WORK INSTRUCTION:
Return each entry unchanged.

EXTRACTED ENTRIES:
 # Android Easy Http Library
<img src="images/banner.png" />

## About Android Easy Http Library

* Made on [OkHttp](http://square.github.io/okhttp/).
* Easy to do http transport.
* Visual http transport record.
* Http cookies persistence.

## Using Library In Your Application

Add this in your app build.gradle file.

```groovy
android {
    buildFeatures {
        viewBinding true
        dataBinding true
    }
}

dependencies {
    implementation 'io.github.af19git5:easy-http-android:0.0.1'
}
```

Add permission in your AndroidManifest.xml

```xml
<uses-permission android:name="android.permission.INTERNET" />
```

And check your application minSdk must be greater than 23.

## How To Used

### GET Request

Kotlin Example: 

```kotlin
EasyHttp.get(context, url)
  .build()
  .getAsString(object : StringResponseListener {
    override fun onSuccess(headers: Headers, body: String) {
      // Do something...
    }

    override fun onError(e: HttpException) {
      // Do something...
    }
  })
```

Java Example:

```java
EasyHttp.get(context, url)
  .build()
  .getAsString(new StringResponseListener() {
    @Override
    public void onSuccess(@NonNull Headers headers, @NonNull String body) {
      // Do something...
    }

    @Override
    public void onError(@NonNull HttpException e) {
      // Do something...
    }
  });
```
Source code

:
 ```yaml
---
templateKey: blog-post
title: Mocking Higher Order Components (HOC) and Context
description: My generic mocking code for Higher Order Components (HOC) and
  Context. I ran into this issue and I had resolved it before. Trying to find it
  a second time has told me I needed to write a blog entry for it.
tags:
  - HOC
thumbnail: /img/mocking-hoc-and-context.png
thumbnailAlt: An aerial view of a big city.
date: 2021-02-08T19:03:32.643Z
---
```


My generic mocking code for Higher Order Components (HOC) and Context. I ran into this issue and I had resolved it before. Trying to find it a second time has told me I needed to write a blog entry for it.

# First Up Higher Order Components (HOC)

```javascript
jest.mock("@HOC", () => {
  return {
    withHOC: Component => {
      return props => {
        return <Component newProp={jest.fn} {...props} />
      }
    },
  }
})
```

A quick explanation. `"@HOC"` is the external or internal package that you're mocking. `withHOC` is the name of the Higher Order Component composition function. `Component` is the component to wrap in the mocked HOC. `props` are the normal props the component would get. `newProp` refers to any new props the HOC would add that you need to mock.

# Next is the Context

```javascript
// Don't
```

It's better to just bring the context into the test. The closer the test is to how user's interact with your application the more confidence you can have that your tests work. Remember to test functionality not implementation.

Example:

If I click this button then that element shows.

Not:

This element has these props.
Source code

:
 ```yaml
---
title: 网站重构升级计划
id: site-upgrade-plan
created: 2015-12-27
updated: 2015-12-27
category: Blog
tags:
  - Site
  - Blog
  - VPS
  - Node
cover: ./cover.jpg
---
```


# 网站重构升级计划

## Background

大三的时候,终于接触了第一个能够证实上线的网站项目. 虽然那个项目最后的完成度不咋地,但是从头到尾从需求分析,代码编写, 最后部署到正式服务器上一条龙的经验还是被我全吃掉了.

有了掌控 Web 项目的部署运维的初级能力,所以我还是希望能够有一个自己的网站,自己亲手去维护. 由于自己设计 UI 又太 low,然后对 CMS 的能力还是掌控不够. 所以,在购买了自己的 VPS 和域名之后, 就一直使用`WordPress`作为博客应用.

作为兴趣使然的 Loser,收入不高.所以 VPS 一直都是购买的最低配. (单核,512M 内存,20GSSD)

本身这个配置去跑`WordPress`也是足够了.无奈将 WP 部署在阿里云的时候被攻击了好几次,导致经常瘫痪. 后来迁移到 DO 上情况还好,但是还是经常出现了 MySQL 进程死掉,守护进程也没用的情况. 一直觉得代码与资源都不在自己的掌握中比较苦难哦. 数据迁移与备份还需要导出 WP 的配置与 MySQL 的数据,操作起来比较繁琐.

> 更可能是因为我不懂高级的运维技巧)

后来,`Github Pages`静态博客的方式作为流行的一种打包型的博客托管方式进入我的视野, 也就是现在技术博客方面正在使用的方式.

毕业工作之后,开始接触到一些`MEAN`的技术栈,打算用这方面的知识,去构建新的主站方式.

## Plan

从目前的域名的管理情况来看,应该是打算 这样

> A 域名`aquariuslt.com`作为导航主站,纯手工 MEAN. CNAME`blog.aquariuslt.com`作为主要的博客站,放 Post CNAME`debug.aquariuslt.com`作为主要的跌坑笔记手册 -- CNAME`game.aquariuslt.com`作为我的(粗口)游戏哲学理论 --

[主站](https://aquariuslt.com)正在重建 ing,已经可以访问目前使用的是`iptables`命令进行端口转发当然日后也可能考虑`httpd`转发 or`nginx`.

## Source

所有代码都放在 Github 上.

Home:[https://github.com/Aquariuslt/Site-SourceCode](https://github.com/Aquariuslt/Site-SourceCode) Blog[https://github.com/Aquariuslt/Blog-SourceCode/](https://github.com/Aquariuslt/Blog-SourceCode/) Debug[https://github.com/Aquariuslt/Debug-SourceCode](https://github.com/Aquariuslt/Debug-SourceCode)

WRITTEN RESPONSE:
 # Android Easy Http Library
<img src="images/banner.png" />

## About Android Easy Http Library

* Made on [OkHttp](http://square.github.io/okhttp/).
* Easy to do http transport.
* Visual http transport record.
* Http cookies persistence.

## Using Library In Your Application

Add this in your app build.gradle file.

```groovy
android {
    buildFeatures {
        viewBinding true
        dataBinding true
    }
}

dependencies {
    implementation 'io.github.af19git5:easy-http-android:0.0.1'
}
```

Add permission in your AndroidManifest.xml

```xml
<uses-permission android:name="android.permission.INTERNET" />
```

And check your application minSdk must be greater than 23.

## How To Used

### GET Request

Kotlin Example: 

```kotlin
EasyHttp.get(context, url)
  .build()
  .getAsString(object : StringResponseListener {
    override fun onSuccess(headers: Headers, body: String) {
      // Do something...
    }

    override fun onError(e: HttpException) {
      // Do something...
    }
  })
```

Java Example:

```java
EasyHttp.get(context, url)
  .build()
  .getAsString(new StringResponseListener() {
    @Override
    public void onSuccess(@NonNull Headers headers, @NonNull String body) {
      // Do something...
    }

    @Override
    public void onError(@NonNull HttpException e) {
      // Do something...
    }
  });
```
Source code

:
 ```yaml
---
templateKey: blog-post
title: Mocking Higher Order Components (HOC) and Context
description: My generic mocking code for Higher Order Components (HOC) and
  Context. I ran into this issue and I had resolved it before. Trying to find it
  a second time has told me I needed to write a blog entry for it.
tags:
  - HOC
thumbnail: /img/mocking-hoc-and-context.png
thumbnailAlt: An aerial view of a big city.
date: 2021-02-08T19:03:32.643Z
---
```


My generic mocking code for Higher Order Components (HOC) and Context. I ran into this issue and I had resolved it before. Trying to find it a second time has told me I needed to write a blog entry for it.

# First Up Higher Order Components (HOC)

```javascript
jest.mock("@HOC", () => {
  return {
    withHOC: Component => {
      return props => {
        return <Component newProp={jest.fn} {...props} />
      }
    },
  }
})
```

A quick explanation. `"@HOC"` is the external or internal package that you're mocking. `withHOC` is the name of the Higher Order Component composition function. `Component` is the component to wrap in the mocked HOC. `props` are the normal props the component would get. `newProp` refers to any new props the HOC would add that you need to mock.

# Next is the Context

```javascript
// Don't
```

It's better to just bring the context into the test. The closer the test is to how user's interact with your application the more confidence you can have that your tests work. Remember to test functionality not implementation.

Example:

If I click this button then that element shows.

Not:

This element has these props.
Source code

:
 ```yaml
---
title: 网站重构升级计划
id: site-upgrade-plan
created: 2015-12-27
updated: 2015-12-27
category: Blog
tags:
  - Site
  - Blog
  - VPS
  - Node
cover: ./cover.jpg
---
```


# 网站重构升级计划

## Background

大三的时候,终于接触了第一个能够证实上线的网站项目. 虽然那个项目最后的完成度不咋地,但是从头到尾从需求分析,代码编写, 最后部署到正式服务器上一条龙的经验还是被我全吃掉了.

有了掌控 Web 项目的部署运维的初级能力,所以我还是希望能够有一个自己的网站,自己亲手去维护. 由于自己设计 UI 又太 low,然后对 CMS 的能力还是掌控不够. 所以,在购买了自己的 VPS 和域名之后, 就一直使用`WordPress`作为博客应用.

作为兴趣使然的 Loser,收入不高.所以 VPS 一直都是购买的最低配. (单核,512M 内存,20GSSD)

本身这个配置去跑`WordPress`也是足够了.无奈将 WP 部署在阿里云的时候被攻击了好几次,导致经常瘫痪. 后来迁移到 DO 上情况还好,但是还是经常出现了 MySQL 进程死掉,守护进程也没用的情况. 一直觉得代码与资源都不在自己的掌握中比较苦难哦. 数据迁移与备份还需要导出 WP 的配置与 MySQL 的数据,操作起来比较繁琐.

> 更可能是因为我不懂高级的运维技巧)

后来,`Github Pages`静态博客的方式作为流行的一种打包型的博客托管方式进入我的视野, 也就是现在技术博客方面正在使用的方式.

毕业工作之后,开始接触到一些`MEAN`的技术栈,打算用这方面的知识,去构建新的主站方式.

## Plan

从目前的域名的管理情况来看,应该是打算 这样

> A 域名`aquariuslt.com`作为导航主站,纯手工 MEAN. CNAME`blog.aquariuslt.com`作为主要的博客站,放 Post CNAME`debug.aquariuslt.com`作为主要的跌坑笔记手册 -- CNAME`game.aquariuslt.com`作为我的(粗口)游戏哲学理论 --

[主站](https://aquariuslt.com)正在重建 ing,已经可以访问目前使用的是`iptables`命令进行端口转发当然日后也可能考虑`httpd`转发 or`nginx`.

## Source

所有代码都放在 Github 上.

Home:[https://github.com/Aquariuslt/Site-SourceCode](https://github.com/Aquariuslt/Site-SourceCode) Blog[https://github.com/Aquariuslt/Blog-SourceCode/](https://github.com/Aquariuslt/Blog-SourceCode/) Debug[https://github.com/Aquariuslt/Debug-SourceCode](https://github.com/Aquariuslt/Debug-SourceCode)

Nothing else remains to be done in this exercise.